Workers compensation laws were passed to provide a relatively quick and sure remedy for employees hurt on job in the innovative but dangerous employment conditions wrought by the industrial revolution. Employees did not have to prove negligence, just causation. In return, this grand bargain immunized employers from tort liability to employees in almost all contexts. In addition, while worker’s compensation benefits offered medical treatment the wage replacement benefits are limited and there is no noneconomic or pain and suffering compensation.
Workers’ compensation laws were not passed as method to protect employers from the risk of injury claims from employees. In the late nineteenth and early twentieth centuries, employers were well insulated from tort common law personal injury claims by a regiment of defenses including lack of duty, contributory negligence, assumption of risk and exculpatory employment waivers. See Fowler Harper, Fleming James & Oscar Gray, The Law of Torts, Introduction to the First Edition, (2nd ed. 1986).
In 1911, Wisconsin became the first state in the nation to pass a broad, constitutionally valid workers compensation law. In finding the workers’ compensation act constitutional, Wisconsin Supreme Court Chief Justice Winslow explained the motivation behind the law:
It is matter of common knowledge that this law forms the legislative response to an emphatic, if not a peremptory, public demand.
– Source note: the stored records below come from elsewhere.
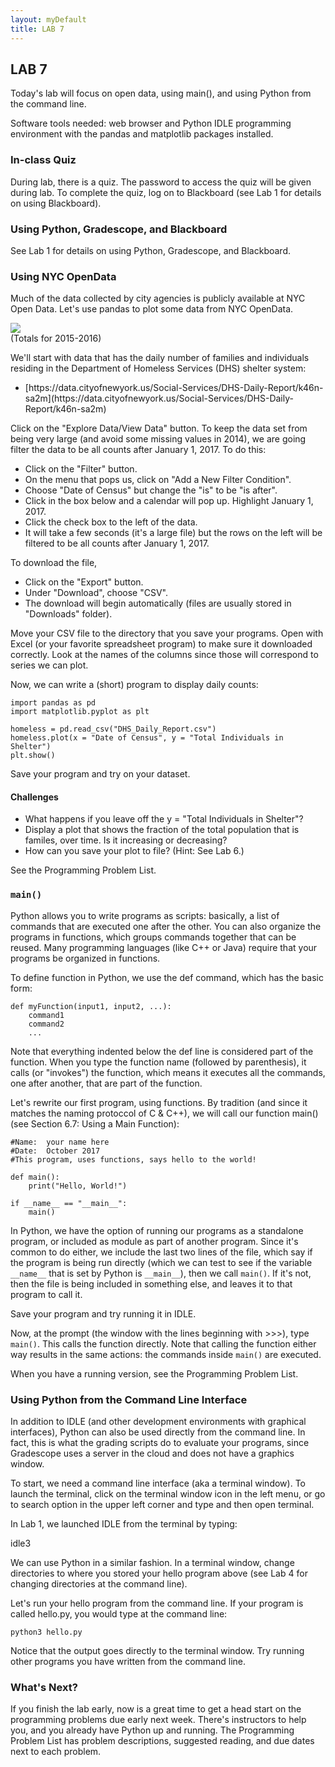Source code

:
 ```yaml
---
layout: myDefault 
title: LAB 7  
---  
```

<style>  
table {
    border-collapse: collapse;
}
table, td, th {
    text-align: left;
    padding: 8px;
    padding-bottom: 6px;
    border: 1px solid #dee1e4;
}
tr:nth-child(even) {background-color: #fafafa;}
tr:nth-child(odd) {background-color: #ffffff;}
hr.style-six {
    border: 0;
    height: 0;
    border-top: 1px solid rgba(0, 0, 0, 0.1);
    border-bottom: 1px solid rgba(255, 255, 255, 0.3);
}
a:link {
    text-decoration: none;
}
a:visited {
    text-decoration: none;
    color: blue;
}
a:hover {
    text-decoration: none;
}
a:active {
    text-decoration: none;
}
</style>  
LAB 7  
---  

Today's lab will focus on open data, using main(), and using Python from the command line.

Software tools needed: web browser and Python IDLE programming environment with the pandas and matplotlib packages installed.

### In-class Quiz

During lab, there is a [quiz](quizzes.html). The password to access the quiz will be given during lab. To complete the quiz, log on to Blackboard (see [Lab 1](lab_01.html) for details on using Blackboard).

### Using Python, Gradescope, and Blackboard

See [Lab 1](lab_01.html) for details on using Python, Gradescope, and Blackboard.

### Using NYC OpenData

Much of the data collected by city agencies is publicly available at [NYC Open Data](http://opendata.cityofnewyork.us). Let's use pandas to plot some data from NYC OpenData.

![](shelterTotal.png)  
(Totals for 2015-2016)

We'll start with data that has the daily number of families and individuals residing in the Department of Homeless Services (DHS) shelter system:

*   [https://data.cityofnewyork.us/Social-Services/DHS-Daily-Report/k46n-sa2m](https://data.cityofnewyork.us/Social-Services/DHS-Daily-Report/k46n-sa2m)

Click on the "Explore Data/View Data" button. To keep the data set from being very large (and avoid some missing values in 2014), we are going filter the data to be all counts after January 1, 2017. To do this:

*   Click on the "Filter" button.
*   On the menu that pops us, click on "Add a New Filter Condition".
*   Choose "Date of Census" but change the "is" to be "is after".
*   Click in the box below and a calendar will pop up. Highlight January 1, 2017.
*   Click the check box to the left of the data.
*   It will take a few seconds (it's a large file) but the rows on the left will be filtered to be all counts after January 1, 2017.

To download the file,

*   Click on the "Export" button.
*   Under "Download", choose "CSV".
*   The download will begin automatically (files are usually stored in "Downloads" folder).

Move your CSV file to the directory that you save your programs. Open with Excel (or your favorite spreadsheet program) to make sure it downloaded correctly. Look at the names of the columns since those will correspond to series we can plot.

Now, we can write a (short) program to display daily counts:

    import pandas as pd
    import matplotlib.pyplot as plt

    homeless = pd.read_csv("DHS_Daily_Report.csv")
    homeless.plot(x = "Date of Census", y = "Total Individuals in Shelter")
    plt.show()

Save your program and try on your dataset.

#### Challenges

*   What happens if you leave off the y = "Total Individuals in Shelter"?
*   Display a plot that shows the fraction of the total population that is familes, over time. Is it increasing or decreasing?
*   How can you save your plot to file? (Hint: See [Lab 6](lab_06.html).)

See the [Programming Problem List](assignments.html).

### `main()`

Python allows you to write programs as scripts: basically, a list of commands that are executed one after the other. You can also organize the programs in functions, which groups commands together that can be reused. Many programming languages (like C++ or Java) require that your programs be organized in functions.

To define function in Python, we use the def command, which has the basic form:  
  
    def myFunction(input1, input2, ...):
        command1
        command2 
        ...
  
Note that everything indented below the def line is considered part of the function. When you type the function name (followed by parenthesis), it calls (or "invokes") the function, which means it executes all the commands, one after another, that are part of the function.

Let's rewrite our first program, using functions. By tradition (and since it matches the naming protoccol of C & C++), we will call our function main() (see [Section 6.7: Using a Main Function](https://interactivepython.org/runestone/static/thinkcspy/Functions/mainfunction.html)):

    #Name:  your name here
    #Date:  October 2017
    #This program, uses functions, says hello to the world!

    def main():
        print("Hello, World!") 

    if __name__ == "__main__":
        main()

In Python, we have the option of running our programs as a standalone program, or included as module as part of another program. Since it's common to do either, we include the last two lines of the file, which say if the program is being run directly (which we can test to see if the variable `__name__` that is set by Python is `__main__`), then we call `main()`. If it's not, then the file is being included in something else, and leaves it to that program to call it.

Save your program and try running it in IDLE.

Now, at the prompt (the window with the lines beginning with >>>), type `main()`. This calls the function directly. Note that calling the function either way results in the same actions: the commands inside `main()` are executed.

When you have a running version, see the [Programming Problem List](assignments.html).

### Using Python from the Command Line Interface

In addition to IDLE (and other development environments with graphical interfaces), Python can also be used directly from the command line. In fact, this is what the grading scripts do to evaluate your programs, since Gradescope uses a server in the cloud and does not have a graphics window.

To start, we need a command line interface (aka a terminal window). To launch the terminal, click on the terminal window icon in the left menu, or go to search option in the upper left corner and type and then open terminal.

In [Lab 1](lab_01.html), we launched IDLE from the terminal by typing:

idle3

We can use Python in a similar fashion. In a terminal window, change directories to where you stored your hello program above (see [Lab 4](lab_04.html) for changing directories at the command line).

Let's run your hello program from the command line. If your program is called hello.py, you would type at the command line:

    python3 hello.py

Notice that the output goes directly to the terminal window. Try running other programs you have written from the command line.

### What's Next?

If you finish the lab early, now is a great time to get a head start on the programming problems due early next week. There's instructors to help you, and you already have Python up and running. The [Programming Problem List](assignments.html) has problem descriptions, suggested reading, and due dates next to each problem.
It was admitted by lawyers as well as laymen that the personal injury action brought by the employee against his employer to recover damages for injuries sustained by reason of the negligence of the employer had wholly failed to meet or remedy a great economic and social problem which modern industrialism has forced upon us, namely, the problem of who shall make pecuniary recompense for the toll of suffering and death which that industrialism levies and must continue to levy upon the civilized world. This problem is distinctly a modern problem. In the days of manual labor, the small shop with few employees, and the stage-coach, there was no such problem, or if there was it was almost negligible. Accidents there were in those days and distressing ones, but they were relatively few, and the employee who exercised any reasonable degree of care was comparatively secure from injury. There was no army of injured and dying with constantly swelling ranks marching with halting step and dimming eyes to the great hereafter. This is what we have with us now, thanks to the wonderful material progress of our age, and this is what we shall have with us for many a day to come. Legislate as we may in the line of stringent requirements for safety devices or the abolition of employers’ common-law defenses, the army of the injured will still increase, the price of our manufacturing greatness will still have to be paid in human blood and tears. To speak of the common-law personal injury action as a remedy for this problem is to jest with serious subjects, to give a stone to one who asks for bread. The terrible economic waste, the overwhelming temptation to the commission of perjury, and the relatively small proportion of the sums recovered which comes to the injured parties in such actions, condemn them as wholly inadequate to meet the difficulty.